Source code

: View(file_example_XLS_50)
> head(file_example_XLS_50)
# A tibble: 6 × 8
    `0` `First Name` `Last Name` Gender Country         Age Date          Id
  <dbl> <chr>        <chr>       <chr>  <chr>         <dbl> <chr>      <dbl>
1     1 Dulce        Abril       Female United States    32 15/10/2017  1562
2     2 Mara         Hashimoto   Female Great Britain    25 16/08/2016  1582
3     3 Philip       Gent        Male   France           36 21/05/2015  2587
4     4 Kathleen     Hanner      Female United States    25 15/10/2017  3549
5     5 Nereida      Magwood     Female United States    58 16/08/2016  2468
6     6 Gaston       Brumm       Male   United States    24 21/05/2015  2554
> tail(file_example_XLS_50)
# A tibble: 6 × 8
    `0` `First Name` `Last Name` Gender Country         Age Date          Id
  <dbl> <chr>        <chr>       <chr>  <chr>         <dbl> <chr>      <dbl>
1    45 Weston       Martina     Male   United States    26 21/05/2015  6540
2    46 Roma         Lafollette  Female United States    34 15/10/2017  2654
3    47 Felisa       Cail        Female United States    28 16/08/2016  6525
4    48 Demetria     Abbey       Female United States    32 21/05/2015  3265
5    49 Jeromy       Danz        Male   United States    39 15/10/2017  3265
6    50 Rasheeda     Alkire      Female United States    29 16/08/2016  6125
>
********************
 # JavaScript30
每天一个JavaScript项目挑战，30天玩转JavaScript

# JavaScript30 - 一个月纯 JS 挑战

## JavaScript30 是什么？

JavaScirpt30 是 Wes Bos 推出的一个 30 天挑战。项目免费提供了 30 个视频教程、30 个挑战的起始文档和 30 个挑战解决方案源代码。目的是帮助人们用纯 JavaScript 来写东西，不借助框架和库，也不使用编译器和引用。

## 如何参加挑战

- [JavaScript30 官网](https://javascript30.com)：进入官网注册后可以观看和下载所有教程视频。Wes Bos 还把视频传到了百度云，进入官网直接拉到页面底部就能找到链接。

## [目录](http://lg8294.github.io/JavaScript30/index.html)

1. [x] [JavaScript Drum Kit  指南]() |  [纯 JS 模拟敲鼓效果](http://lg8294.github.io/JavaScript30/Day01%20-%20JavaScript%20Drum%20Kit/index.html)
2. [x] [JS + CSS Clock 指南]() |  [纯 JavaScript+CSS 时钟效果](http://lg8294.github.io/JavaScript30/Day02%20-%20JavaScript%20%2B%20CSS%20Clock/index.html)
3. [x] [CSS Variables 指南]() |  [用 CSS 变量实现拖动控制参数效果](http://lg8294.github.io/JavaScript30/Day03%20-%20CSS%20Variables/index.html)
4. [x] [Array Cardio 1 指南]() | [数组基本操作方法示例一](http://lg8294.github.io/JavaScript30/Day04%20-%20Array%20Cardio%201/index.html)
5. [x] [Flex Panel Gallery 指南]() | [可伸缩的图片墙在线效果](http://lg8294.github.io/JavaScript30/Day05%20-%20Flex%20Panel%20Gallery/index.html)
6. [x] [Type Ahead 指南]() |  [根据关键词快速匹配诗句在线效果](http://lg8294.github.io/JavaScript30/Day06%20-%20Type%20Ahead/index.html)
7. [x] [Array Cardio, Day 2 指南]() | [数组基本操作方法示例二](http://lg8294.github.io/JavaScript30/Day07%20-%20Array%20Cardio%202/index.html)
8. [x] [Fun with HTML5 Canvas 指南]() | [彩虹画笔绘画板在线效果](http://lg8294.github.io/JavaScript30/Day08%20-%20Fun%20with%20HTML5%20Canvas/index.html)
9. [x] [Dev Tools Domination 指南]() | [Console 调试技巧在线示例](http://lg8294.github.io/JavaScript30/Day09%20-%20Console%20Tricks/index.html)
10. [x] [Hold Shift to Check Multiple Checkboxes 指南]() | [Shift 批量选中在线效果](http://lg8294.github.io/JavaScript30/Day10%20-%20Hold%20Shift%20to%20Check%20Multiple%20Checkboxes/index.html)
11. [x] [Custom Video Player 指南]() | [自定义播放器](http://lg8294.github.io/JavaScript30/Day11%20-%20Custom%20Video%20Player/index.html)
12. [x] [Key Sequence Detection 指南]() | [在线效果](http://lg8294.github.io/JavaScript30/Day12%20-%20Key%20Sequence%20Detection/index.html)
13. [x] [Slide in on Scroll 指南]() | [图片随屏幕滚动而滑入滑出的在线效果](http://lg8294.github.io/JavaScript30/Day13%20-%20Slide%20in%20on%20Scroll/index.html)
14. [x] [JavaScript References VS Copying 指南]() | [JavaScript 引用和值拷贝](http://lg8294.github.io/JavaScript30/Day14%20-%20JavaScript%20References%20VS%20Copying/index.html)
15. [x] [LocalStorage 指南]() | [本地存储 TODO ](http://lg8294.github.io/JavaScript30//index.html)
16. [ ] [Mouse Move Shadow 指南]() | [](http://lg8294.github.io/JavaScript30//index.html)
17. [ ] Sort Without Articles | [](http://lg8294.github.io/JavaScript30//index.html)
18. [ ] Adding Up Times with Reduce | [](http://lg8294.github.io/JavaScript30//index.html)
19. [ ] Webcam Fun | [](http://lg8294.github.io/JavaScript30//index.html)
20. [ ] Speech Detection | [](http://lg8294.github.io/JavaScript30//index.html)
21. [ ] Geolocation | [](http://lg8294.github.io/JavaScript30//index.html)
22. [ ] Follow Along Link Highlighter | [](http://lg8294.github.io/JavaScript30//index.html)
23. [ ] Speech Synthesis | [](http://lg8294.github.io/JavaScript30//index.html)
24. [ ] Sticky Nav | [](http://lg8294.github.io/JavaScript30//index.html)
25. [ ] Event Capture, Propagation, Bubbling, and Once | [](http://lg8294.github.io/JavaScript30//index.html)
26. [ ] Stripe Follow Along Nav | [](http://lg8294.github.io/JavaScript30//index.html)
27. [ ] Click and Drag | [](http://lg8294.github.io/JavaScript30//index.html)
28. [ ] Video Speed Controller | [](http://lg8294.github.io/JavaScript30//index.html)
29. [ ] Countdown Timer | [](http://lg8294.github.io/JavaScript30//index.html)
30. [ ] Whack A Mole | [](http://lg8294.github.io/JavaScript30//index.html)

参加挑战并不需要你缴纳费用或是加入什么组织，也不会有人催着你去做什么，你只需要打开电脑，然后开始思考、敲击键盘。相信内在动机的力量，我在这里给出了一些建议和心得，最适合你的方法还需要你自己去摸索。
********************
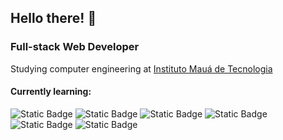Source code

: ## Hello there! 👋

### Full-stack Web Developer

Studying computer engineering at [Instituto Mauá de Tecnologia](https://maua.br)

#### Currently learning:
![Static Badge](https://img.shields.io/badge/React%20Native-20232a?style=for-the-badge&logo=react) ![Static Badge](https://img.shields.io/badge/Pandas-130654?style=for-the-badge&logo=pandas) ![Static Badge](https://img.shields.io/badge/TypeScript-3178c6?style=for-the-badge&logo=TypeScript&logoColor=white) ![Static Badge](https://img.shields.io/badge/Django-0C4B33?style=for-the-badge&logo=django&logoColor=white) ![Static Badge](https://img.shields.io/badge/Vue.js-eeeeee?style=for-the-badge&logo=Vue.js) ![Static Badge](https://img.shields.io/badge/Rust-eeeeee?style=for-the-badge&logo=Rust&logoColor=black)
********************
Exercise »
Show every line of the material above in which "Along" is present.

Task output »
22. [ ] Follow Along Link Highlighter | [](http://lg8294.github.io/JavaScript30//index.html)
26. [ ] Stripe Follow Along Nav | [](http://lg8294.github.io/JavaScript30//index.html)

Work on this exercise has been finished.